[DATASET ENTRIES Boundary: Start]

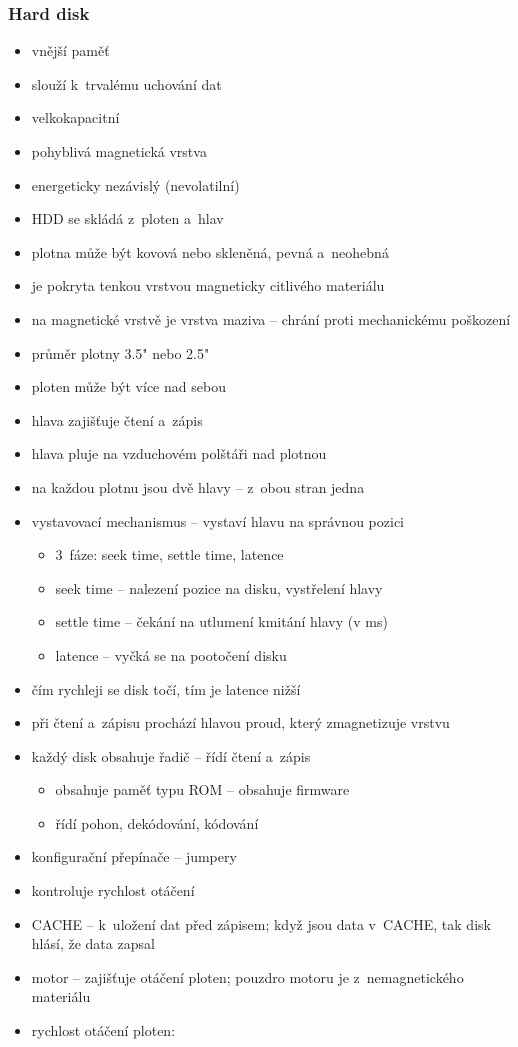 \documentclass[a4paper,12pt]{article}
\providecommand{\tightlist}{%
\setlength{\itemsep}{0pt}\setlength{\parskip}{0pt}}
\begin{document}
\subsubsection{Hard disk}

\begin{itemize}
\tightlist
\item vnější paměť
\item slouží k~trvalému uchování dat
\item velkokapacitní
\item pohyblivá magnetická vrstva
\item energeticky nezávislý (nevolatilní)
\item HDD se skládá z~ploten a~hlav
\item plotna může být kovová nebo skleněná, pevná a~neohebná
\item je pokryta tenkou vrstvou magneticky citlivého materiálu
\item na magnetické vrstvě je vrstva maziva -- chrání proti mechanickému
  poškození
\item průměr plotny 3.5" nebo 2.5"
\item ploten může být více nad sebou
\item hlava zajišťuje čtení a~zápis
\item hlava pluje na vzduchovém polštáři nad plotnou
\item na každou plotnu jsou dvě hlavy -- z~obou stran jedna
\item vystavovací mechanismus -- vystaví hlavu na správnou pozici

  \begin{itemize}
  \tightlist
  \item 3~fáze: seek time, settle time, latence
  \item seek time -- nalezení pozice na disku, vystřelení hlavy
  \item settle time -- čekání na utlumení kmitání hlavy (v ms)
  \item latence -- vyčká se na pootočení disku
  \end{itemize}
\item čím rychleji se disk točí, tím je latence nižší
\item při čtení a~zápisu prochází hlavou proud, který zmagnetizuje vrstvu
\item každý disk obsahuje řadič -- řídí čtení a~zápis

  \begin{itemize}
  \tightlist
  \item obsahuje paměť typu ROM -- obsahuje firmware
  \item řídí pohon, dekódování, kódování
  \end{itemize}
\item konfigurační přepínače -- jumpery
\item kontroluje rychlost otáčení
\item CACHE -- k~uložení dat před zápisem; když jsou data v~CACHE, tak disk
  hlásí, že data zapsal
\item motor -- zajišťuje otáčení ploten; pouzdro motoru je z~nemagnetického
  materiálu
\item rychlost otáčení ploten:


\end{itemize}
\end{document}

[DATASET ENTRIES Boundary: End]

▶ **WHAT IS REQUIRED**:
Each line of the data above containing the string "materiálu" is to be copied.

▶ **ANSWER TO THE EXERCISE**:
\item je pokryta tenkou vrstvou magneticky citlivého materiálu
  materiálu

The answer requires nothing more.